Les Echos le rapportent dès le 10 novembre sous la rubrique « Collectivités locales », se permettant une discrète ironie : « Transports : l’Etat trouve [c’est nous qui soulignons] 20 millions d’euros pour le tram de Bordeaux » :
« L’Etat dégagera une enveloppe de 20 millions d’euros en 2005 dans le cadre de sa participation au financement de la deuxième phase du tramway de Bordeaux, a annoncé hier la Communauté urbaine de la ville (CUB). Le Premier ministre « Jean-Pierre Raffarin vient de confirmer par courrier adressé à M. Alain Juppé, président de la CUB, la participation de l’Etat », signale un communiqué de la CUB. Celle-ci a déjà signé avec la Caisse des Dépôts et Consignations et Dexia des conventions portant sur des emprunts totalisant 160millions d’euros, à taux bonifié, pour financer la seconde phase du chantier. L’Etat avait remis en cause fin 2003 les quelques 106 millions d’euros d’aides prévues pour cette phase, d’un coût total de 530 millions d’euros. Ce chantier, qui devrait bientôt commencer ... »
La Tribune l’évoque un peu plus tard, le 17 novembre, sous la rubrique « Régions ».
« 20 millions d’euros »
« C’est la somme que l’Etat accordera à la communauté urbaine de Bordeaux (CUB) en 2005 pour la deuxième phase du tramway , sur un coût total de 530 millions d’euros. La CUB peinait à financer l’extension du réseau depuis que l’Etat a décidé, voici un an, de ne plus aider les nouveaux projets de transports en commun en site propre. »

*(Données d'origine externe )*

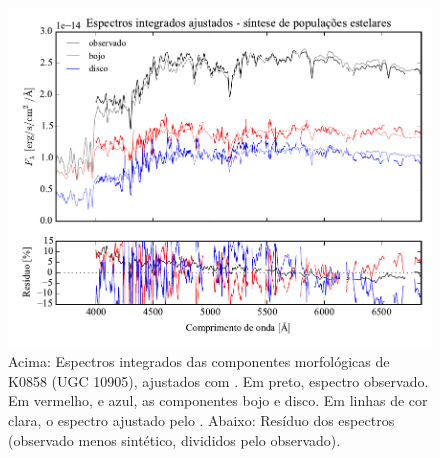 \begin{figure}
	\includegraphics[page=15,width=\textwidth]{figuras/sample006a_synthesis}
	\caption[Espectros ajustados com \starlight das componentes morfológicas de
	K0858 (UGC 10905)]
	{Acima: Espectros integrados das componentes morfológicas de
	K0858 (UGC 10905), ajustados com \starlight. Em preto, espectro observado. Em
	vermelho, e azul, as componentes bojo e disco. Em linhas de cor clara, o
	espectro ajustado pelo \starlight. Abaixo: Resíduo dos espectros (observado
	menos sintético, divididos pelo observado).}
	\label{fig:decompSintese:K0858}
\end{figure}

Mais Alain Juppé, lui, en a fait état, si l’on ose dire, dès son meeting du 9 novembre.
Reprises
C’est ce que rapporte Sud-Ouest le lendemain 10 novembre, mais sans aucun commentaire dans un article rendant compte des activités de campagne et titré « Martin avec ses tripes » . Hugues Martin a reçu hier soir le soutien d’Alain Juppé et de centaines de militants à l’Athénée". Le journaliste B. Lasserre se borne à y rapporter les propos du démissionnaire :
« [...] "Chaque fois que je cherche à joindre Hugues, on me dit qu’il est en réunion ou sur le terrain. Mais, la politique, c’est ça, c’est parler aux autres", explique le maire de Bordeaux. " Il faut un député qui croit dans sa ville pour la défendre au lieu de la flinguer, comme le font les élus socialistes de Bordeaux à la Communauté urbaine. Est-ce un député socialiste qui aurait obtenu de Jean-Pierre Raffarin 20 millions d’euros pour la deuxième phase du tramway ? Ce sera à Hugues de poursuivre le travail.". » [c’est nous qui soulignons]

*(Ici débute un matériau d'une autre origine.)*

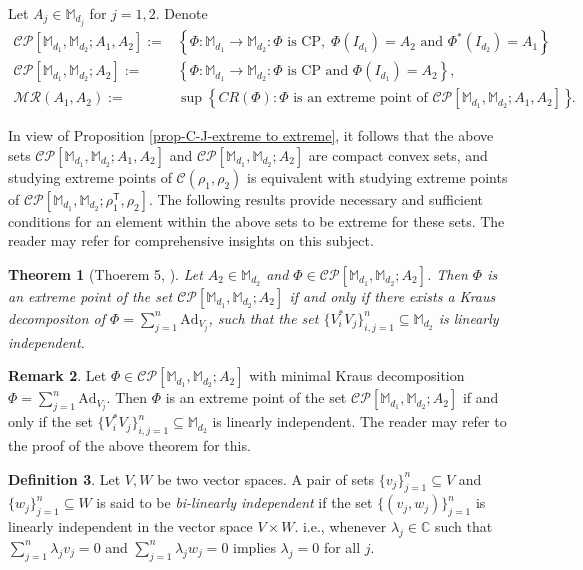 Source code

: \documentclass[10pt,reqno]{amsart}
\theoremstyle{definition}
\newtheorem{defn}{Definition}[section]
\newtheorem{rmk}[defn]{Remark}
\theoremstyle{plain}
\newtheorem{thm}[defn]{Theorem}
\theoremstyle{remark}
\renewcommand{\sf}[1]{\textsf{#1}}
\newcommand{\mbb}[1]{\mathbb{#1}}
\newcommand{\msc}[1]{\mathscr{#1}}
\newcommand{\M}[1]{\mbb{M}_{#1}}%
\DeclareMathOperator{\T}{\sf{T}}
\numberwithin{equation}{section}%
\begin{document}
 
 
 Let $A_j\in\M{d_j}$ for $j=1,2$. Denote
 \begin{align*}
 	\msc{CP}[\M{d_1},\M{d_2}; A_1,A_2]:=&\left\{\Phi:\M{d_1}\to\M{d_2}: \Phi \mbox{ is CP},\; \Phi(I_{d_1})=A_2 \text{ and } \Phi^*(I_{d_2})=A_1\right\},\\
 	\msc{CP}[\M{d_1},\M{d_2}; A_2]:=&\left\{\Phi:\M{d_1}\to\M{d_2}: \Phi \mbox{ is CP and }\Phi(I_{d_1})=A_2\right\},\\
 	\msc{MR}(A_1,A_2):=&\sup\left\{CR(\Phi): \Phi \text{ is an extreme point of }\msc{CP}[\M{d_1},\M{d_2}; A_1, A_2]\right\}.
 \end{align*}
 
 
 
 
 In view of Proposition \ref{prop-C-J-extreme to extreme}, it follows that the above sets $ \msc{CP}[\M{d_1},\M{d_2}; A_1, A_2]$ and $\msc{CP}[\M{d_1},\M{d_2}; A_2]$ are compact convex sets, and studying extreme points of $\msc{C}(\rho_1, \rho_2)$ is equivalent with studying extreme points of $\msc{CP}[\M{d_1},\M{d_2}; \rho_1^{\T}, \rho_2]$. The following results provide necessary and sufficient conditions for an element within the above sets to be extreme for these sets. The reader may refer \cite{Cho75, krp98, krp05, Ru04} for comprehensive insights on this subject.
 
 
  \begin{thm}[Thoerem 5, \cite{Cho75}]\label{choi}
 	Let $A_2\in\M{d_2}$ and $\Phi\in \msc{CP}[\M{d_1},\M{d_2}; A_2]$. Then $\Phi$ is an extreme point of the set $ \msc{CP}[\M{d_1},\M{d_2}; A_2]$ if and only if there exists a Kraus decompositon  of $\Phi=\sum_{j=1}^n\mathrm{Ad}_{V_j}$, such that
 	the set $\{V_i^*V_j\}_{i,j=1}^{n}\subseteq\M{d_2}$ is linearly independent.
 \end{thm}
 
 
 \begin{rmk}\label{remark}
 	Let $\Phi\in \msc{CP}[\M{d_1},\M{d_2}; A_2]$ with minimal Kraus decomposition $\Phi=\sum_{j=1}^n\mathrm{Ad}_{V_j}$. Then $\Phi$ is an extreme point of the set $ \msc{CP}[\M{d_1},\M{d_2}; A_2]$ if and only if the set $\{V_i^*V_j\}_{i,j=1}^{n}\subseteq\M{d_2}$ is linearly independent. The reader may refer to the proof of the above theorem for this.
 \end{rmk}
 
 
 \begin{defn}
 	Let $V, W$ be two vector spaces. A pair of sets $\{v_j\}_{j=1}^{n}\subseteq V$ and $\{w_j\}_{j=1}^{n}\subseteq W$ is said to be \emph{bi-linearly independent} if the set $\{(v_j,w_j)\}_{j=1}^{n}$ is linearly independent in the vector space $V\times W$. i.e., whenever $\lambda_j\in\mbb{C}$ such that $\sum_{j=1}^n\lambda_jv_j=0$ and $\sum_{j=1}^n\lambda_jw_j=0$ implies $\lambda_j=0$ for all $j$.
 \end{defn}
 
\end{document}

Il faut en effet attendre le lendemain, édition du 11 novembre, pour que, toujours par homme politique interposé, mais cette fois de Gauche, le même journaliste fasse allusion au procédé dans le cadre d’un article consacré à la visite de D. Voynet (« Voynet sans godillots »), venue soutenir le candidat Vert, Pierre Hurmic, où le journaliste se borne à reprendre l’analyse du candidat Vert.

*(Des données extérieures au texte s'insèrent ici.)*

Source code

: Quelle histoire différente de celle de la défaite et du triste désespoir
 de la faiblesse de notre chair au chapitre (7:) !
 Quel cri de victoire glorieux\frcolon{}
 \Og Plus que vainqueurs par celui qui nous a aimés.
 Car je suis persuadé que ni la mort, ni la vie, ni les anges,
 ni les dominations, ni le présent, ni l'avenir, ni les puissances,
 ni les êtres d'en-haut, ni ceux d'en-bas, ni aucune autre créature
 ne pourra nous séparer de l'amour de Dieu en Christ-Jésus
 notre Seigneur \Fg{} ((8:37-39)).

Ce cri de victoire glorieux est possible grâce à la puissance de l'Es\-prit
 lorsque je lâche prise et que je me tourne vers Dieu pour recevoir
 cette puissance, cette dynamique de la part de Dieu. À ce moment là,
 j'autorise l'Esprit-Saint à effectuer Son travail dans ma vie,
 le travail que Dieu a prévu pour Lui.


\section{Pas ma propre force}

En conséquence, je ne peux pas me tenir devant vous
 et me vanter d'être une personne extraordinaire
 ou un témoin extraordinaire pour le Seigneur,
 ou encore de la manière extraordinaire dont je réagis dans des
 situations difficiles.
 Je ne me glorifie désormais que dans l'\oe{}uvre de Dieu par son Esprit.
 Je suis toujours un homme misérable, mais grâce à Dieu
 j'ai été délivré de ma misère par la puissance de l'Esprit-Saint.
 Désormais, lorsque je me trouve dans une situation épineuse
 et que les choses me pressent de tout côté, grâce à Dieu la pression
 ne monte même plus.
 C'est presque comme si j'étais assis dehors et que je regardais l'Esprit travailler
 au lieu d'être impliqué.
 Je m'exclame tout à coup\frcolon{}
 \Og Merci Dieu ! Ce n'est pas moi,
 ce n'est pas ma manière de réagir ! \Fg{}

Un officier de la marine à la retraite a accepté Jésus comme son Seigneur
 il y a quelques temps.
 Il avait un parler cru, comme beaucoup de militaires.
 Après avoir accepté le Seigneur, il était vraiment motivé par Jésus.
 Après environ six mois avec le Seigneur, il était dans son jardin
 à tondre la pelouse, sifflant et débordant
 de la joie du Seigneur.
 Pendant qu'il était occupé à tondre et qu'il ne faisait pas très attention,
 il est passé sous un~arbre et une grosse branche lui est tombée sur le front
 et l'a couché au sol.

Un sous intertitre cependant va jusqu’à s’intituler « Clientélisme électoral », mais seuls les propos de P. Hurmic y sont repris :
« Pierre Hurmic, quant à lui, s’est déclaré " scandalisé par l’annonce des 20 millions d’euros pour le tramway à quatre jours de l’élection. C’est du clientélisme électoral bas de gamme. De toute façon, la Communauté urbaine attend 106 millions d’euros". »
Discrétion
Le compte rendu du Figaro du 10 novembre 2004 s’avère particulièrement sobre et allusif, il n’y ait pas fait état du déblocage de la subvention
Dans « Bordeaux : le dauphin de Juppé fait face à sept candidats », Céline Edwards-Vuillet se borne à conclure sur « Hugues Martin a préféré l’interview au discours traditionnel. Debout derrière un pupitre, avec un micro baladeur, il a répondu aux questions d’un journaliste, n’hésitant pas à se déplacer dans la salle pour répondre "au plus près" aux questions qui concernent les Bordelais : la sécurité, la propreté, le tramway, sans oublier les problèmes d’envergure nationale pour ne pas se tromper d’élection. Accueilli par une ovation qui lui a mis du baume au coeur, Alain Juppé n’a eu qu’à s’engouffrer dans la voie tracée par son premier adjoint pour évoquer le renouveau de la ville, loin d’être achevé, que « "seul un député, en plein accord avec l’équipe municipale, pourra mener à bien". » [c’est nous qui soulignons]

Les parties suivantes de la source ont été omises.